The outer-coaching self concerns the variety of different
people a coach has to deal with, such as other coaches, parents and club officials. Coaches are often forced to wear many different masks in many different situations.
Purpose covers the strategies a coach should employ. How can a session be routine to learn the basics but also allow innovation? Will success best be achieved through collaboration or competition? Outcomes are the end result of the coaching process,
and even this is full of paradoxes. For a team, it may be about winning, but within the team, other, more individual goals may also exist.
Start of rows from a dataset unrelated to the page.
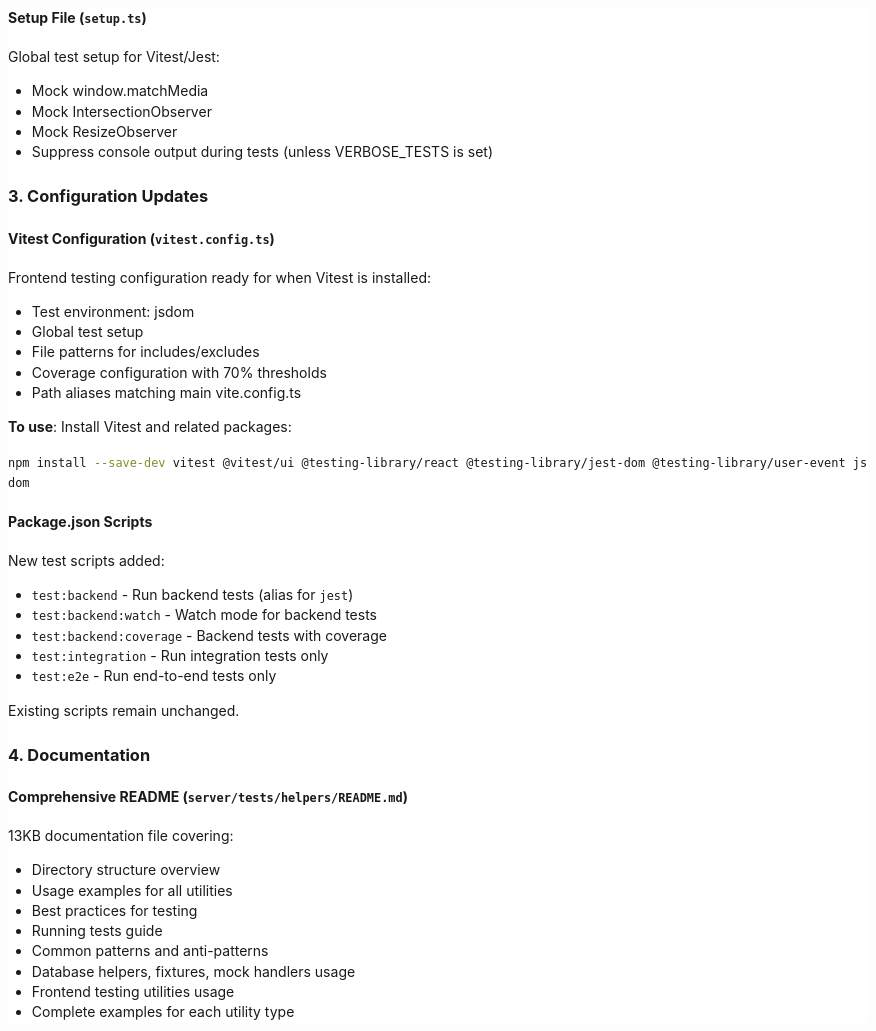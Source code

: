 #### Setup File (`setup.ts`)

Global test setup for Vitest/Jest:

- Mock window.matchMedia
- Mock IntersectionObserver
- Mock ResizeObserver
- Suppress console output during tests (unless VERBOSE_TESTS is set)

### 3. Configuration Updates

#### Vitest Configuration (`vitest.config.ts`)

Frontend testing configuration ready for when Vitest is installed:

- Test environment: jsdom
- Global test setup
- File patterns for includes/excludes
- Coverage configuration with 70% thresholds
- Path aliases matching main vite.config.ts

**To use**: Install Vitest and related packages:

```bash
npm install --save-dev vitest @vitest/ui @testing-library/react @testing-library/jest-dom @testing-library/user-event jsdom
```

#### Package.json Scripts

New test scripts added:

- `test:backend` - Run backend tests (alias for `jest`)
- `test:backend:watch` - Watch mode for backend tests
- `test:backend:coverage` - Backend tests with coverage
- `test:integration` - Run integration tests only
- `test:e2e` - Run end-to-end tests only

Existing scripts remain unchanged.

### 4. Documentation

#### Comprehensive README (`server/tests/helpers/README.md`)

13KB documentation file covering:

- Directory structure overview
- Usage examples for all utilities
- Best practices for testing
- Running tests guide
- Common patterns and anti-patterns
- Database helpers, fixtures, mock handlers usage
- Frontend testing utilities usage
- Complete examples for each utility type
Similarly, other research
has suggested that agreements between coaches and athletes about outcomes may only operate on a superficial level.
These features of coaching are linked together by behaviours or actions such as teaching, motivating, organising and politicking:
• • • •
Teaching refers to the actions that help players become more skilled or proficient.
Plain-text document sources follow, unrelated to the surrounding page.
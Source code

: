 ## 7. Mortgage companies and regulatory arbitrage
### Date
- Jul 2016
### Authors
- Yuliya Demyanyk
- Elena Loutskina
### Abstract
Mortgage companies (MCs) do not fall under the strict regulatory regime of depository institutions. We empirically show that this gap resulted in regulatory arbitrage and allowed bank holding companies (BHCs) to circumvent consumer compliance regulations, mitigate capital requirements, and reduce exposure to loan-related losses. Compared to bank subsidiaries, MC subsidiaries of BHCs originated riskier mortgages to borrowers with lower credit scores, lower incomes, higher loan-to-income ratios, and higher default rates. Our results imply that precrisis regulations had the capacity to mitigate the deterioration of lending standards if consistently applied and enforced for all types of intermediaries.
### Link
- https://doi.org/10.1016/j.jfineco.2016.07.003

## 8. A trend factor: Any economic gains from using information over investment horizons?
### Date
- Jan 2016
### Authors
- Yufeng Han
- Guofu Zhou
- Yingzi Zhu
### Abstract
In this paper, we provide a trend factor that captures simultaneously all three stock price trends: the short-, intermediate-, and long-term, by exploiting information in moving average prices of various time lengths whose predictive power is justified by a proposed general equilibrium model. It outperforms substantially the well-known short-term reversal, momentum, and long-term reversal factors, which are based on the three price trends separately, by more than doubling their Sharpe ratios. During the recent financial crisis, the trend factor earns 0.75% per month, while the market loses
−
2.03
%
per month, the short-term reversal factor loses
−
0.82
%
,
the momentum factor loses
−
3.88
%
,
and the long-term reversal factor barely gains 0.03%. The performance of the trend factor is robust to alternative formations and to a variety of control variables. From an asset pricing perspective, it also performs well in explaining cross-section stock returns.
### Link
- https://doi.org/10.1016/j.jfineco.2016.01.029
Motivating is maintaining or influencing the emotional state of athletes.
Organising is planning the environment, scheduling and time management.
Politicking is influencing and persuading, and working with parents and other coaches to gain approval for what the coach is doing.
No single one of these actions alone allows the coach to manoeuvre through the complex coaching process. Instead, research has found great coaches are more able to synthesise a number of conflicting actions at the same time. Lesser coaches, on the other hand, struggle to juggle these different demands and will inevitably emphasise one single action. This is where Barnson advocates embracing the paradox and all its complexities, rather than seeking one solution over the other.
Traditionally, contingency theory is seen as the way to address this coaching paradox. When faced with competing demands, the coach must select to do either one thing or the other – either teaching or motivating. While this approach might help short-term performance, a paradox perspective argues that long-term success can only be achieved by addressing competing tensions. The paradox approach suggests coaches can work with competing demands and tensions simultaneously and over time. But how would a coach do this?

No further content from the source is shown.